The Dec. 23 letter — which was also addressed to Harvard Corporation Senior Fellow Penny S. Pritzker ’81 and Admissions Dean William R. Fitzsimmons ’67 — slams recent updates to Harvard’s alumni interview handbook, which instruct interviewers not to include any information about an applicant’s race or ethnicity in their written evaluation.
In training sessions, interviewers were also told not to mention an applicant’s religion, languages spoken, or racial organizations they are a part of. Instead, they were instructed to use vague language — such as “affinity groups” or “faith events” — to describe applicants’ backgrounds, or risk having their reports thrown out.
The LDF argued that the policy change was not required by the Supreme Court’s landmark ruling in Students for Fair Admissions v. Harvard, when it found that Harvard’s race-conscious admissions policy was unconstitutional.
Though the 2023 ruling struck down affirmative action, it held that universities may still consider how race has shaped an applicant’s identity.
The LDF wrote that Harvard’s new policies “conflict” with the Supreme Court ruling and may violate Title VI of the Civil Rights Act by discriminating against students who are more likely to discuss their experiences with race in application materials.
“Because Harvard’s policy mandates the disproportionate censorship and distortion of the stories of students who are Black, people of color, or immigrants of color, Harvard is now likely engaged in racial and national origin discrimination and must immediately rescind this unlawful and discriminatory policy,” wrote Janai S. Nelson, president and director-counsel of the LDF.

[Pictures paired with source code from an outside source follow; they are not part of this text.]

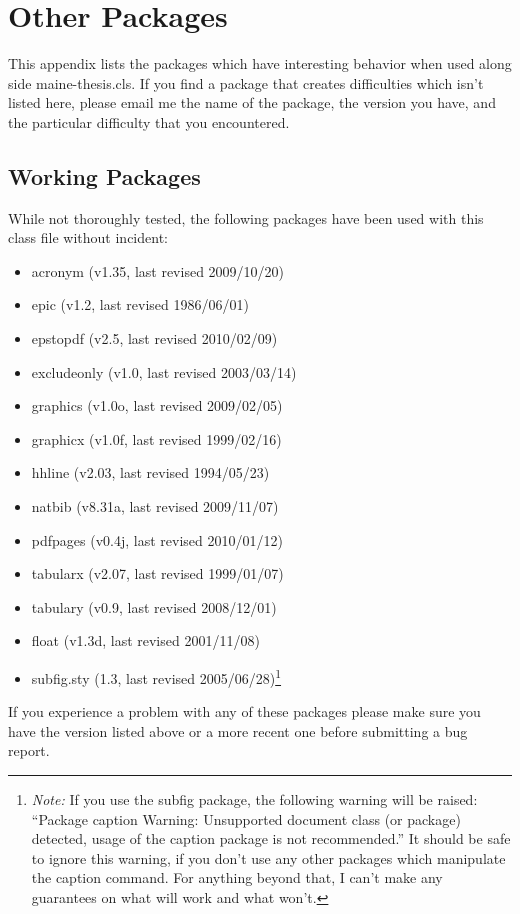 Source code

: \chapter{Other Packages}
\label{package}
This appendix lists the packages which have interesting behavior when used along side maine-thesis.cls.  If you find a package that creates difficulties which isn't listed here, please email me the name of the package, the version you have, and the particular difficulty that you encountered.

\section{Working Packages}
While not thoroughly tested, the following packages have been used with this class file without incident:
\begin{itemize}
\item{acronym (v1.35, last revised 2009/10/20)}
\item{epic (v1.2, last revised 1986/06/01)}
\item{epstopdf (v2.5, last revised 2010/02/09)}
\item{excludeonly (v1.0, last revised 2003/03/14)}
\item{graphics (v1.0o, last revised 2009/02/05)}
\item{graphicx (v1.0f, last revised 1999/02/16)}
\item{hhline (v2.03, last revised 1994/05/23)}
\item{natbib (v8.31a, last revised 2009/11/07)}
\item{pdfpages (v0.4j, last revised 2010/01/12)}
\item{tabularx (v2.07, last revised 1999/01/07)}
\item{tabulary (v0.9, last revised 2008/12/01)}
\item{float (v1.3d, last revised 2001/11/08)}
\item{subfig.sty (1.3, last revised 2005/06/28)\footnote{\emph{Note:} If you use the subfig package, the following warning will be raised: ``Package caption Warning: Unsupported document class (or package) detected, usage of the caption package is not recommended.''  It should be safe to ignore this warning, if you don't use any other packages which manipulate the caption command.  For anything beyond that, I can't make any guarantees on what will work and what won’t.}}
\end{itemize}
If you experience a problem with any of these packages please make sure you have the version listed above or a more recent one before submitting a bug report.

A Faculty of Arts and Sciences spokesperson did not respond to several requests for comment for this article.
But in one training session, Harvard Associate Director of Admissions Maeve U. Hoffstot ’17 said the change “will help us continue to prove time and time again, as we are being asked to do these days, that we are absolutely complying by this law and really not considering race, ethnicity, or national origin in admissions.”
The letter — citing a study by Sonja B. Starr, a professor at the University of Chicago Law School — notes that a higher percentage of Black, Latino, and Asian college applicants have written about race in their application essays than white applicants in recent admissions cycles. It also pointed to the study’s finding that Black and Latino applicants were also more likely to have written about experiencing racial discrimination.
“Harvard’s censorship policy thus disproportionately targets these Black and other students of color with the alteration of their applications materials, whereas white, non-immigrant, and other applicants are free to disclose different aspects of their identities without facing the same levels of censorship,” Nelson wrote.
The LDF also criticized Harvard for not sharing the updated guidance with applicants.
“An applicant may spend their entire interview recounting an experience that is incomprehensible absent the context of race without knowing that Harvard’s censorship policy will render their interview incomprehensible,” Nelson wrote.
In the training session, Assistant Director of Admissions Annie Medina said that “we don’t want students to be debriefed on this kind of update and your limitations in writing the report.”
The LDF called for a meeting with Harvard administrators to “discuss this policy and its consequences” in the letter.
But in an interview with The Crimson, LDF senior counsel Michaele T. Young said the group had not heard back from Harvard on its request.
Asked whether the LDF was considering taking legal action against Harvard, Young declined to comment. But she said the LDF would keep striving to ensure that all applicants face a level playing field.
“We certainly wanted to reach out to Harvard’s leadership to have a conversation about the issue,” she said. “We want to see Harvard conduct its admissions process in a way that affords all applicants equal opportunity to compete for admission.”